FOM: Re: Standards of mathematical rigour (and paradigms of Thomas Kuhn)

Charles Silver csilver at sophia.smith.edu
Sun Oct 25 09:50:26 EST 1998

On Sun, 25 Oct 1998, Vladimir Sazonov wrote:

> This is reply to a posting of Charles Silver from 20 Oct 1998.

> Thank you very much for recalling me the ideas of Thomas Kuhn on
> Structure of Scientific Revolutions.

You're welcome.  I thought you might have been alluding to them
earlier.

> It seems that at present practically everybody agreed with the
> framework based on set theory so that no problems with the
> rigour arise in everyday mathematical practice.  Those who
> knows formal rules of predicate calculus may have somewhat
> different, detailed standards. But this is a paradise only for
> those who do not try to look outside this framework or who is
> irrelevant to length of (imaginary?) proofs and to uncontrolled
> using implicit abbreviating mechanisms in the proofs.

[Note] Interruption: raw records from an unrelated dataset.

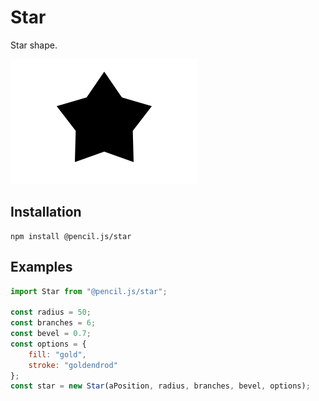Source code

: # Star

Star shape.

![Star example](../../media/examples/star.png)


## Installation

    npm install @pencil.js/star


## Examples

```js
import Star from "@pencil.js/star";

const radius = 50;
const branches = 6;
const bevel = 0.7;
const options = {
    fill: "gold",
    stroke: "goldendrod"
};
const star = new Star(aPosition, radius, branches, bevel, options);
```
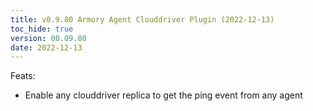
 ```yaml
---
title: v0.9.80 Armory Agent Clouddriver Plugin (2022-12-13)
toc_hide: true
version: 00.09.80
date: 2022-12-13
---
```


Feats:
- Enable any clouddriver replica to get the ping event from any agent
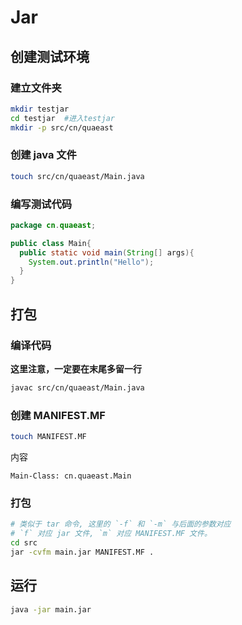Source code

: # Jar



## 创建测试环境

### 建立文件夹

```bash
mkdir testjar	
cd testjar	#进入testjar
mkdir -p src/cn/quaeast
```

### 创建 java 文件

```bash
touch src/cn/quaeast/Main.java
```

### 编写测试代码

```java
package cn.quaeast;

public class Main{
  public static void main(String[] args){
    System.out.println("Hello");
  }
}
```



## 打包

### 编译代码

**这里注意，一定要在末尾多留一行**

```bash
javac src/cn/quaeast/Main.java

```

### 创建 MANIFEST.MF

```bash
touch MANIFEST.MF
```

内容

```
Main-Class: cn.quaeast.Main
```

### 打包

```bash
# 类似于 tar 命令, 这里的 `-f` 和 `-m` 与后面的参数对应
# `f` 对应 jar 文件, `m` 对应 MANIFEST.MF 文件。
cd src
jar -cvfm main.jar MANIFEST.MF .
```

## 运行

```bash
java -jar main.jar
```

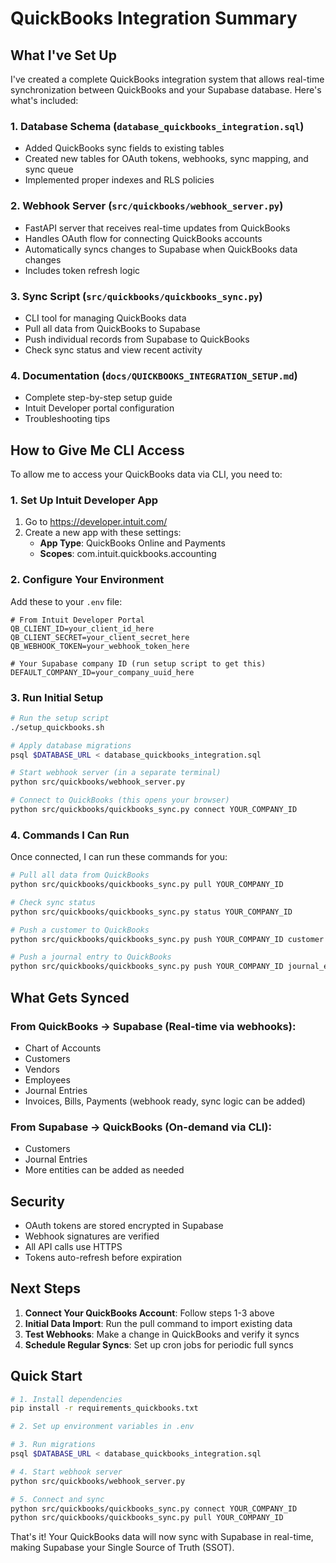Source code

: # QuickBooks Integration Summary

## What I've Set Up

I've created a complete QuickBooks integration system that allows real-time synchronization between QuickBooks and your Supabase database. Here's what's included:

### 1. **Database Schema** (`database_quickbooks_integration.sql`)
- Added QuickBooks sync fields to existing tables
- Created new tables for OAuth tokens, webhooks, sync mapping, and sync queue
- Implemented proper indexes and RLS policies

### 2. **Webhook Server** (`src/quickbooks/webhook_server.py`)
- FastAPI server that receives real-time updates from QuickBooks
- Handles OAuth flow for connecting QuickBooks accounts
- Automatically syncs changes to Supabase when QuickBooks data changes
- Includes token refresh logic

### 3. **Sync Script** (`src/quickbooks/quickbooks_sync.py`)
- CLI tool for managing QuickBooks data
- Pull all data from QuickBooks to Supabase
- Push individual records from Supabase to QuickBooks
- Check sync status and view recent activity

### 4. **Documentation** (`docs/QUICKBOOKS_INTEGRATION_SETUP.md`)
- Complete step-by-step setup guide
- Intuit Developer portal configuration
- Troubleshooting tips

## How to Give Me CLI Access

To allow me to access your QuickBooks data via CLI, you need to:

### 1. Set Up Intuit Developer App

1. Go to https://developer.intuit.com/
2. Create a new app with these settings:
   - **App Type**: QuickBooks Online and Payments
   - **Scopes**: com.intuit.quickbooks.accounting

### 2. Configure Your Environment

Add these to your `.env` file:

```env
# From Intuit Developer Portal
QB_CLIENT_ID=your_client_id_here
QB_CLIENT_SECRET=your_client_secret_here
QB_WEBHOOK_TOKEN=your_webhook_token_here

# Your Supabase company ID (run setup script to get this)
DEFAULT_COMPANY_ID=your_company_uuid_here
```

### 3. Run Initial Setup

```bash
# Run the setup script
./setup_quickbooks.sh

# Apply database migrations
psql $DATABASE_URL < database_quickbooks_integration.sql

# Start webhook server (in a separate terminal)
python src/quickbooks/webhook_server.py

# Connect to QuickBooks (this opens your browser)
python src/quickbooks/quickbooks_sync.py connect YOUR_COMPANY_ID
```

### 4. Commands I Can Run

Once connected, I can run these commands for you:

```bash
# Pull all data from QuickBooks
python src/quickbooks/quickbooks_sync.py pull YOUR_COMPANY_ID

# Check sync status
python src/quickbooks/quickbooks_sync.py status YOUR_COMPANY_ID

# Push a customer to QuickBooks
python src/quickbooks/quickbooks_sync.py push YOUR_COMPANY_ID customer CUSTOMER_ID

# Push a journal entry to QuickBooks
python src/quickbooks/quickbooks_sync.py push YOUR_COMPANY_ID journal_entry JOURNAL_ID
```

## What Gets Synced

### From QuickBooks → Supabase (Real-time via webhooks):
- Chart of Accounts
- Customers
- Vendors
- Employees
- Journal Entries
- Invoices, Bills, Payments (webhook ready, sync logic can be added)

### From Supabase → QuickBooks (On-demand via CLI):
- Customers
- Journal Entries
- More entities can be added as needed

## Security

- OAuth tokens are stored encrypted in Supabase
- Webhook signatures are verified
- All API calls use HTTPS
- Tokens auto-refresh before expiration

## Next Steps

1. **Connect Your QuickBooks Account**: Follow steps 1-3 above
2. **Initial Data Import**: Run the pull command to import existing data
3. **Test Webhooks**: Make a change in QuickBooks and verify it syncs
4. **Schedule Regular Syncs**: Set up cron jobs for periodic full syncs

## Quick Start

```bash
# 1. Install dependencies
pip install -r requirements_quickbooks.txt

# 2. Set up environment variables in .env

# 3. Run migrations
psql $DATABASE_URL < database_quickbooks_integration.sql

# 4. Start webhook server
python src/quickbooks/webhook_server.py

# 5. Connect and sync
python src/quickbooks/quickbooks_sync.py connect YOUR_COMPANY_ID
python src/quickbooks/quickbooks_sync.py pull YOUR_COMPANY_ID
```

That's it! Your QuickBooks data will now sync with Supabase in real-time, making Supabase your Single Source of Truth (SSOT).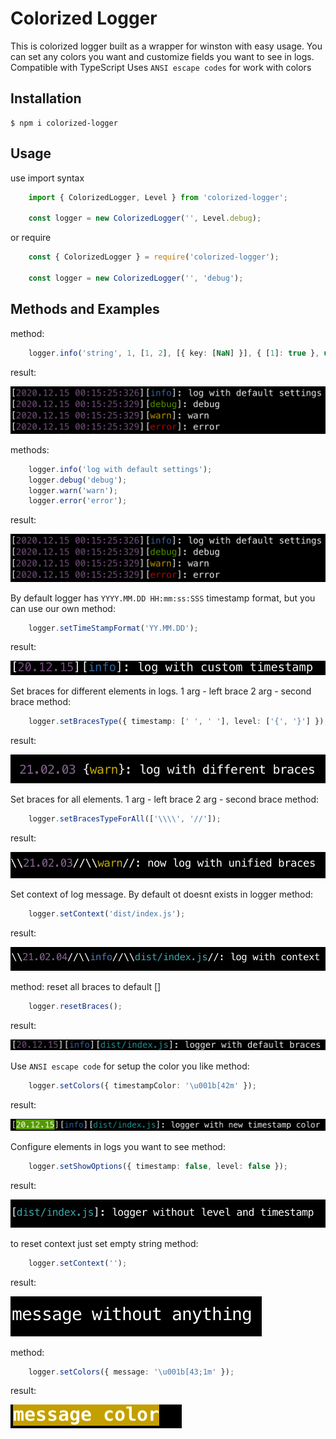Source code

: # Colorized Logger

This is colorized logger built as a wrapper for winston with easy usage. 
You can set any colors you want and customize fields you want to see in logs.
Compatible with TypeScript
Uses `ANSI escape codes` for work with colors 

## Installation

```
$ npm i colorized-logger
```

## Usage
use import syntax
```ts
    import { ColorizedLogger, Level } from 'colorized-logger';

    const logger = new ColorizedLogger('', Level.debug);
```
or require
```js
    const { ColorizedLogger } = require('colorized-logger');

    const logger = new ColorizedLogger('', 'debug');
```
## Methods and Examples 

method:
```ts
    logger.info('string', 1, [1, 2], [{ key: [NaN] }], { [1]: true }, undefined, NaN, true, Infinity, false);
```
result:

<img src="./images/default settings.png">

methods:
```ts
    logger.info('log with default settings');
    logger.debug('debug');
    logger.warn('warn');
    logger.error('error');
```
result:

<img src="./images/default settings.png">

By default logger has `YYYY.MM.DD HH:mm:ss:SSS` timestamp format, but you can use our own
method:
```ts
    logger.setTimeStampFormat('YY.MM.DD');
```
result:

<img src="./images/setTimeStampFormat.png">

Set braces for different elements in logs. 
1 arg - left brace
2 arg - second brace
method:
```ts
    logger.setBracesType({ timestamp: [' ', ' '], level: ['{', '}'] });
```
result:

<img src="./images/setBracesType.png">

Set braces for all elements. 
1 arg - left brace
2 arg - second brace
method:
```ts
    logger.setBracesTypeForAll(['\\\\', '//']);
```
result:

<img src="./images/setBracesTypeForAll.png">

Set context of log message. By default ot doesnt exists in logger
method:
```ts
    logger.setContext('dist/index.js');
```
result:

<img src="./images/setContext.png">

method:
reset all braces to default []
```ts
    logger.resetBraces();
```
result:

<img src="./images/resetBraces.png">

Use `ANSI escape code` for setup the color you like
method:
```ts
    logger.setColors({ timestampColor: '\u001b[42m' });
```
result:

<img src="./images/setColorsTimestamp.png">

Configure elements in logs you want to see
method:
```ts
    logger.setShowOptions({ timestamp: false, level: false });
```
result:

<img src="./images/setShowOptions.png">

to reset context just set empty string
method:
```ts
    logger.setContext('');
```
result:

<img src="./images/setContextEmpty.png">

method:
```ts
    logger.setColors({ message: '\u001b[43;1m' });
```
result:

<img src="./images/setColorsMessage.png">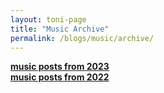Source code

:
 ```yaml
---
layout: toni-page
title: "Music Archive"
permalink: /blogs/music/archive/
---
```

<b><a href="/blogs/music/2023">music posts from 2023</a></b>
<br><b><a href="/blogs/music/2022">music posts from 2022</a></b>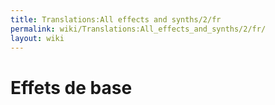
 ```yaml
---
title: Translations:All effects and synths/2/fr
permalink: wiki/Translations:All_effects_and_synths/2/fr/
layout: wiki
---
```


# Effets de base
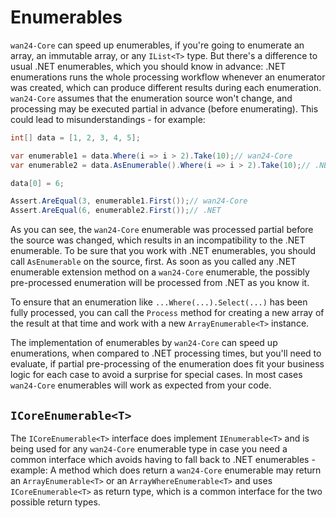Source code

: # Enumerables

`wan24-Core` can speed up enumerables, if you're going to enumerate an array, an immutable array, or any `IList<T>` type. But there's a difference to usual .NET enumerables, which you should know in advance: .NET enumerations runs the whole processing workflow whenever an enumerator was created, which can produce different results during each enumeration. `wan24-Core` assumes that the enumeration source won't change, and processing may be executed partial in advance (before enumerating). This could lead to misunderstandings - for example:

```cs
int[] data = [1, 2, 3, 4, 5];

var enumerable1 = data.Where(i => i > 2).Take(10);// wan24-Core
var enumerable2 = data.AsEnumerable().Where(i => i > 2).Take(10);// .NET

data[0] = 6;

Assert.AreEqual(3, enumerable1.First());// wan24-Core
Assert.AreEqual(6, enumerable2.First());// .NET
```

As you can see, the `wan24-Core` enumerable was processed partial before the source was changed, which results in an incompatibility to the .NET enumerable. To be sure that you work with .NET enumerables, you should call `AsEnumerable` on the source, first. As soon as you called any .NET enumerable extension method on a `wan24-Core` enumerable, the possibly pre-processed enumeration will be processed from .NET as you know it.

To ensure that an enumeration like `...Where(...).Select(...)` has been fully processed, you can call the `Process` method for creating a new array of the result at that time and work with a new `ArrayEnumerable<T>` instance.

The implementation of enumerables by `wan24-Core` can speed up enumerations, when compared to .NET processing times, but you'll need to evaluate, if partial pre-processing of the enumeration does fit your business logic for each case to avoid a surprise for special cases. In most cases `wan24-Core` enumerables will work as expected from your code.

## `ICoreEnumerable<T>`

The `ICoreEnumerable<T>` interface does implement `IEnumerable<T>` and is being used for any `wan24-Core` enumerable type in case you need a common interface which avoids having to fall back to .NET enumerables - example: A method which does return a `wan24-Core` enumerable may return an `ArrayEnumerable<T>` or an `ArrayWhereEnumerable<T>` and uses `ICoreEnumerable<T>` as return type, which is a common interface for the two possible return types.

I find your finitistic viewpoint very interesting, but there are a
couple of things I don't understand.  You seem to accept first-order
logic, which I think indicates that you accept the relation of logical
consequence in first-order logic.  Normally, this relation is defined
set-theoretically, and I believe--please correct me if I am wrong--that to
define logical consequence requires the existence of an infinite set. (If
logical consequence is to be defined some other way, I think you will
still need an infinite bunch of things.)  In fact, I think it is also the
case--again, please correct me if I am wrong--that you'll need to say
something about *all subsets* of an infinite set.  I am not claiming in
this latter case that you will strictly need a *transfinite* set, but I
believe you will still need to give an account of *all subsets* of an
infinite set (which may be difficult without postulating a transfinite
set).

In short, I can't see how you can speak intelligibly of
first-order logic within a finitistic framework.  Could you please explain
how you avoid the problems I've raised?  If I'm mistaken in supposing that
an infinite set is required, could you please explain where I went wrong?